What you are asked to do ▸ If a line in the records below holds the word "conditions", copy it.

______

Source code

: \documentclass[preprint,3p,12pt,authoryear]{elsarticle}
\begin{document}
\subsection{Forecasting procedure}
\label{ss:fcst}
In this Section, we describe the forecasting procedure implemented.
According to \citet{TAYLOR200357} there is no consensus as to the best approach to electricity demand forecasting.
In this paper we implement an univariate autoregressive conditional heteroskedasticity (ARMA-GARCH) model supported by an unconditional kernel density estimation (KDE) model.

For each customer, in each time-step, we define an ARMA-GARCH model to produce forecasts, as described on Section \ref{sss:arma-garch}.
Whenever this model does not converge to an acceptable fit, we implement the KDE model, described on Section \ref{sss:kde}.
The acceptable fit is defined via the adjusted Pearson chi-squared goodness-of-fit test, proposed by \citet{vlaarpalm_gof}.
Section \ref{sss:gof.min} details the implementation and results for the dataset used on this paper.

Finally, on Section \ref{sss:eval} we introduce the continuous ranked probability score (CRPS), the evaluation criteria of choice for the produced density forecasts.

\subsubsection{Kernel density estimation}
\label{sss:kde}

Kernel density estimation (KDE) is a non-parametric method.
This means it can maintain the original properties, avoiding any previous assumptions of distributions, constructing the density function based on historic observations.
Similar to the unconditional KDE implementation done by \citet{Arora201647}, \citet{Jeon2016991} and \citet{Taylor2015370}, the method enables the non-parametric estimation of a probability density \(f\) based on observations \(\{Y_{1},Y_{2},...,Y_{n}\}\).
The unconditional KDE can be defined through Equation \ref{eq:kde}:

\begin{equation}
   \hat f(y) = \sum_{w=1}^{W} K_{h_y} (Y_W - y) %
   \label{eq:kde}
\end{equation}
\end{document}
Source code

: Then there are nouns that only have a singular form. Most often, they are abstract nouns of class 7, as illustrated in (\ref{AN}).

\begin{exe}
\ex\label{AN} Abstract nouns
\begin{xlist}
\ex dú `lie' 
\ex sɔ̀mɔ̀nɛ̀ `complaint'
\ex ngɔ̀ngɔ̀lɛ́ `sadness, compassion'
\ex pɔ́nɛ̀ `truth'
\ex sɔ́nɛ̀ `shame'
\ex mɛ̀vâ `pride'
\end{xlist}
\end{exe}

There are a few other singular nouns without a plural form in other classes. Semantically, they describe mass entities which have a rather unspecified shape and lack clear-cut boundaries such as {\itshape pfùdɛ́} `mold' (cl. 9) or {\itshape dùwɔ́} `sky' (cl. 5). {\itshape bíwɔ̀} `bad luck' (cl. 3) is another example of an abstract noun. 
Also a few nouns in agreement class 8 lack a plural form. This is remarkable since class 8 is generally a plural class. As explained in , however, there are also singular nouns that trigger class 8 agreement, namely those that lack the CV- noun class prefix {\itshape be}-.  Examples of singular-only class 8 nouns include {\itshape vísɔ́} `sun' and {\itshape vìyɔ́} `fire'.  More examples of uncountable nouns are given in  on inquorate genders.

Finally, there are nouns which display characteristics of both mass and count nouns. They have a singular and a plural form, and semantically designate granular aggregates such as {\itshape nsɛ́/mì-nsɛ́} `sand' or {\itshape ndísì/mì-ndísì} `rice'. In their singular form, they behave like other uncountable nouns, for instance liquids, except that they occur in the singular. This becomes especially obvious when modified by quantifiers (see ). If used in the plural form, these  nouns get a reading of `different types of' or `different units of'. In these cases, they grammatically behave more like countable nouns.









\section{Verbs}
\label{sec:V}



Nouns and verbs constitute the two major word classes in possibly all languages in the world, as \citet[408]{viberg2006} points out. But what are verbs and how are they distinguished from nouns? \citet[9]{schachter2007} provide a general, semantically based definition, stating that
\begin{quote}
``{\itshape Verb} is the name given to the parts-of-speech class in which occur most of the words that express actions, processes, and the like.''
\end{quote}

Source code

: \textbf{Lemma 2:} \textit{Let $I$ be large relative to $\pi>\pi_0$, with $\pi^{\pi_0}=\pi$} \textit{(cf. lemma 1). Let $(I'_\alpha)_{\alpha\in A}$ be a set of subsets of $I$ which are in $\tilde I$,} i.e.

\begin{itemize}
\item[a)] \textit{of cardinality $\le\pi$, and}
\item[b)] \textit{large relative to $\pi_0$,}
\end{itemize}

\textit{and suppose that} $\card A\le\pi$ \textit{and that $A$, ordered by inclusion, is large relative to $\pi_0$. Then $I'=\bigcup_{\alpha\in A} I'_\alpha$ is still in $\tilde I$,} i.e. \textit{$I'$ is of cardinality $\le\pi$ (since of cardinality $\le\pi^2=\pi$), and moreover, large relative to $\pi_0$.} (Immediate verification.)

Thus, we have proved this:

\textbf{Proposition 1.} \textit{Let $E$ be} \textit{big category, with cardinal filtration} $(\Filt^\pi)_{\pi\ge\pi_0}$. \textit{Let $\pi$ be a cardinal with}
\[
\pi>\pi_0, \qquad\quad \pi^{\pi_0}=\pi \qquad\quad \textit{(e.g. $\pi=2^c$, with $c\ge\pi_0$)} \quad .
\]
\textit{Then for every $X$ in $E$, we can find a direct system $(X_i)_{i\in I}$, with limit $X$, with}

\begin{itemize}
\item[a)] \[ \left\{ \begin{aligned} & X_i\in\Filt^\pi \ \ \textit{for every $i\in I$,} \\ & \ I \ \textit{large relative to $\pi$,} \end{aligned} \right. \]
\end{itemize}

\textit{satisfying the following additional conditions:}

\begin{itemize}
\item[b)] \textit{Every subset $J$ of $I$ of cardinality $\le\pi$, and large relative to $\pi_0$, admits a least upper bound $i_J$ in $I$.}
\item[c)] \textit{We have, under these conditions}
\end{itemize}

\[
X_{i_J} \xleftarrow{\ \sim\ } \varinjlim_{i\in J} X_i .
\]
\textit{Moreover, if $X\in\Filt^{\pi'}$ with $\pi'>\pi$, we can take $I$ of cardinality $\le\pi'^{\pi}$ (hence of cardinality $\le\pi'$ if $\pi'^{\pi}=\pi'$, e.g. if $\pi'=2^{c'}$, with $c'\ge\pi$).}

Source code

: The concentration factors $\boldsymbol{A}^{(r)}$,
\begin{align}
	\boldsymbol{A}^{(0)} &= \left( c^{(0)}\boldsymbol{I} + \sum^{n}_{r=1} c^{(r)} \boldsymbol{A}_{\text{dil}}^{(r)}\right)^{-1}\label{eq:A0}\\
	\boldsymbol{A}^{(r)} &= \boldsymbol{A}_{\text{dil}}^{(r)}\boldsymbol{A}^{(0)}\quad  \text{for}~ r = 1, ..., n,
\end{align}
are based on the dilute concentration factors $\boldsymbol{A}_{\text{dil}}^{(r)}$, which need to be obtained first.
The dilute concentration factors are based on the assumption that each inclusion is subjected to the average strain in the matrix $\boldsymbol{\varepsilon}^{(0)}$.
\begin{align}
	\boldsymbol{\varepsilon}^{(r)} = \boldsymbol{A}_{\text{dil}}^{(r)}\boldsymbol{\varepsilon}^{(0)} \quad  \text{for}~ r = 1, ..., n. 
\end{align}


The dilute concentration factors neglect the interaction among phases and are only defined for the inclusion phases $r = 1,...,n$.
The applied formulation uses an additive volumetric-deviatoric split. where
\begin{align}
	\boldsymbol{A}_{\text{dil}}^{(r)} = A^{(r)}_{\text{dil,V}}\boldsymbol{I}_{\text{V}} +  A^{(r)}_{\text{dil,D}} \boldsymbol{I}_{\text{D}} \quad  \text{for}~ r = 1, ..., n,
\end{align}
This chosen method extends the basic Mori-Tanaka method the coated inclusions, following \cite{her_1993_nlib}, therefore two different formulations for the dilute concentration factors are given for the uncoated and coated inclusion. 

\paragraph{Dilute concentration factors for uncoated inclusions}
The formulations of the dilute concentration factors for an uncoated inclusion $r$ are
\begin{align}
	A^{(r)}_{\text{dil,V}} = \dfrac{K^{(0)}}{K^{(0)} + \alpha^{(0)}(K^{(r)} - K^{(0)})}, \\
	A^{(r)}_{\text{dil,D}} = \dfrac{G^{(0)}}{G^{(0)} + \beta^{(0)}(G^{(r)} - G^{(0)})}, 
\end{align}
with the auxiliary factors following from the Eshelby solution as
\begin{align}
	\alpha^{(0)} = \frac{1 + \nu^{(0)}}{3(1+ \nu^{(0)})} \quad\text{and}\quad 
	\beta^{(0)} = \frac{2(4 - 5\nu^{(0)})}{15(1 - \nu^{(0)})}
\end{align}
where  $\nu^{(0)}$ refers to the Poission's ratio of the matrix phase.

______

Response below ▸
\textit{satisfying the following additional conditions:}
\item[c)] \textit{We have, under these conditions}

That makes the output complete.